Too many games for playoffs? Ha

Nebraska could win up playing only one game less than the NFL regular-season total of 16

Here it is. College football season. The other night the University of Virginia opened at home against Colorado State.

The college football season begins earlier and lasts longer than ever before. For those of you who wonder about the priorities of big-time athletics, there are true freshmen who have been living on campus for more than a month already, just practicing, who may play as many as two games before classes start. They could have a career-ending injury and drop out of school before attending a single class!

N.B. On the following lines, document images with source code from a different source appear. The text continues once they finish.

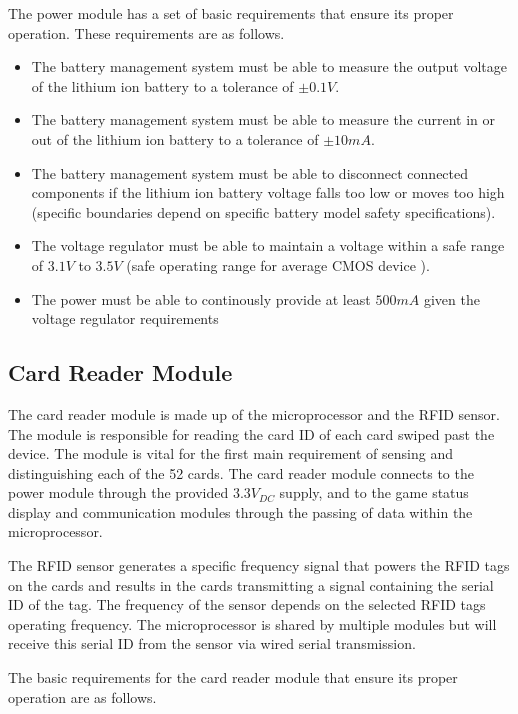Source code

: \documentclass[12pt]{article}
\begin{document}
The power module has a set of basic requirements that ensure its proper operation. These requirements are as follows.

\begin{itemize}
\item The battery management system must be able to measure the output voltage of the lithium ion battery to a tolerance of $\pm0.1V$.
\item The battery management system must be able to measure the current in or out of the lithium ion battery to a tolerance of $\pm10mA$.
\item The battery management system must be able to disconnect connected components if the lithium ion battery voltage falls too low or moves too high (specific boundaries depend on specific battery model safety specifications).
\item The voltage regulator must be able to maintain a voltage within a safe range of $3.1V$ to $3.5V$ (safe operating range for average CMOS device \cite{TI_inverter}).
\item The power must be able to continously provide at least $500mA$ given the voltage regulator requirements
\end{itemize}

\subsection{Card Reader Module}

The card reader module is made up of the microprocessor and the RFID sensor. The module is responsible for reading the card ID of each card swiped past the device. The module is vital for the first main requirement of sensing and distinguishing each of the 52 cards. The card reader module connects to the power module through the provided $3.3V_{DC}$ supply, and to the game status display and communication modules through the passing of data within the microprocessor.

The RFID sensor generates a specific frequency signal that powers the RFID tags on the cards and results in the cards transmitting a signal containing the serial ID of the tag. The frequency of the sensor depends on the selected RFID tags operating frequency. The microprocessor is shared by multiple modules but will receive this serial ID from the sensor via wired serial transmission.

The basic requirements for the card reader module that ensure its proper operation are as follows.
\end{document}
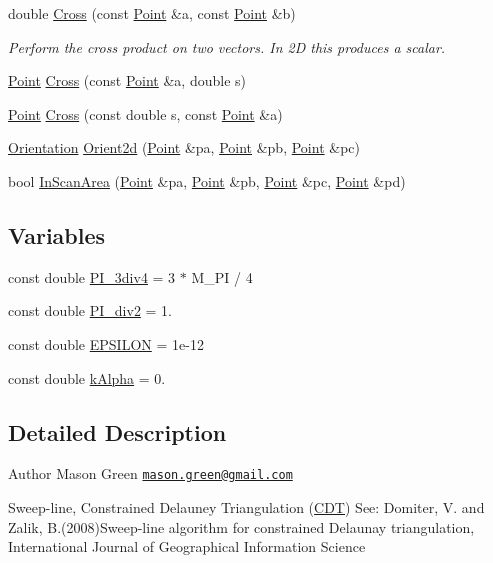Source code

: \begin{DoxyCompactItemize}
double \hyperlink{namespacep2t_afc804f5616661c8a9ddb798cdeb4564e}{Cross} (const \hyperlink{structp2t_1_1_point}{Point} \&a, const \hyperlink{structp2t_1_1_point}{Point} \&b)
\begin{DoxyCompactList}\small\item\em Perform the cross product on two vectors. In 2\+D this produces a scalar. \end{DoxyCompactList}\item 
\hyperlink{structp2t_1_1_point}{Point} \hyperlink{namespacep2t_aea08cc5eefe8a698251b03beabff716a}{Cross} (const \hyperlink{structp2t_1_1_point}{Point} \&a, double s)
\item 
\hyperlink{structp2t_1_1_point}{Point} \hyperlink{namespacep2t_a4feb1c03edd4b6c664a920e540c2395e}{Cross} (const double s, const \hyperlink{structp2t_1_1_point}{Point} \&a)
\item 
\hyperlink{namespacep2t_a3ffe1d5b88773615026d5e590e3662eb}{Orientation} \hyperlink{namespacep2t_acd412577d8e78b224f040528a42bf19f}{Orient2d} (\hyperlink{structp2t_1_1_point}{Point} \&pa, \hyperlink{structp2t_1_1_point}{Point} \&pb, \hyperlink{structp2t_1_1_point}{Point} \&pc)
\item 
bool \hyperlink{namespacep2t_a6051bac23e9a0b66687571b932d88e10}{In\+Scan\+Area} (\hyperlink{structp2t_1_1_point}{Point} \&pa, \hyperlink{structp2t_1_1_point}{Point} \&pb, \hyperlink{structp2t_1_1_point}{Point} \&pc, \hyperlink{structp2t_1_1_point}{Point} \&pd)
\end{DoxyCompactItemize}
\subsection*{Variables}
\begin{DoxyCompactItemize}
\item 
const double \hyperlink{namespacep2t_a8f5d342ebd2614a9169a41fa6952b5f9}{P\+I\+\_\+3div4} = 3 $\ast$ M\+\_\+\+P\+I / 4
\item 
const double \hyperlink{namespacep2t_abd7f6949620798fa69359d45d8c46f98}{P\+I\+\_\+div2} = 1.
\item 
const double \hyperlink{namespacep2t_ac5421d160ad8cd832c3cf6483d378e24}{E\+P\+S\+I\+L\+O\+N} = 1e-\/12
\item 
const double \hyperlink{namespacep2t_aed2c5457dd827e0781c4dbfa6adfb583}{k\+Alpha} = 0.
\end{DoxyCompactItemize}


\subsection{Detailed Description}
\begin{DoxyAuthor}{Author}
Mason Green \href{mailto:mason.green@gmail.com}{\tt mason.\+green@gmail.\+com}
\end{DoxyAuthor}
Sweep-\/line, Constrained Delauney Triangulation (\hyperlink{classp2t_1_1_c_d_t}{C\+D\+T}) See\+: Domiter, V. and Zalik, B.(2008)\textquotesingle{}Sweep-\/line algorithm for constrained Delaunay triangulation\textquotesingle{}, International Journal of Geographical Information Science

Many colleges will play 13-game schedules this season, with their bowl game being No. 14. (Oh, you don’t think a bowl game is so routine? There are 28 sanctioned bowl games, including two fabulous showcase items called the “Continental Tire Bowl,” and the “ConAgra Foods Hawaii Bowl.”

This means 56 of the 117 Division I-A football teams are going to bowls. Eight teams in the Big 12 are guaranteed to go to a bowl. That’s worse than the NHL playoffs. And two of the Big 12 are Kansas and Baylor, so give me a break.

At many schools it’s just a question of which bowl game they play. Florida, Florida State and Miami are to New Year’s Day what Dick Clark is to New Year’s Eve.

Fourteen games may not be enough for Nebraska. (Not to dredge up old news, but 13 was one too many last year. Ooooh, that Miami game was painful; 34-0 at the half. I don’t want to say Nebraska looked slow against the Hurricanes, but you could have timed the guys in red with a sun dial.)

The Cornhuskers have 13 games on their schedule. If they reach the Big 12 championship, that’s 14. And a bowl makes 15. That’s only one game under the NFL’s 16.

How in good conscience can the NCAA continue to stake out the inane position that they can’t allow a college football playoff system because “it’s too many games for college kids to play,” and “it will take away too much study time”?

Too much study time? When are they supposed to study? At least when college football games were only on Saturdays a player might be able to budget some study time for weeknights. This season, there are college games scheduled for Sunday, Monday, Wednesday, Thursday and Friday, too.

Virginia Tech plays five of its 13 games on days (and nights) other than Saturday. The only day of the week I haven’t yet found a college game is Tuesday. I guess Tuesday must the day the NCAA reserves for studying, Hahaha.

Honestly, how can you have teams playing 13, 14 and 15 games and have those games decide absolutely nothing?

You can’t ask players to devote all their energy from August to December to winning every game, and then tell them, “Sorry, you aren’t one of the two teams we picked for the national title game. But we were very impressed with your congeniality, and we have a great package of parting gifts for you. Please enjoy the Cotton Bowl.”

It’s simply not equitable to decide every other college football division with a playoff, and decide the biggest one of all with an Apple iMac.

Nor is it equitable when some teams are rewarded for losing early in the season, and some other teams are punished disproportionately for losing late.

Holding a playoff is the only fair solution.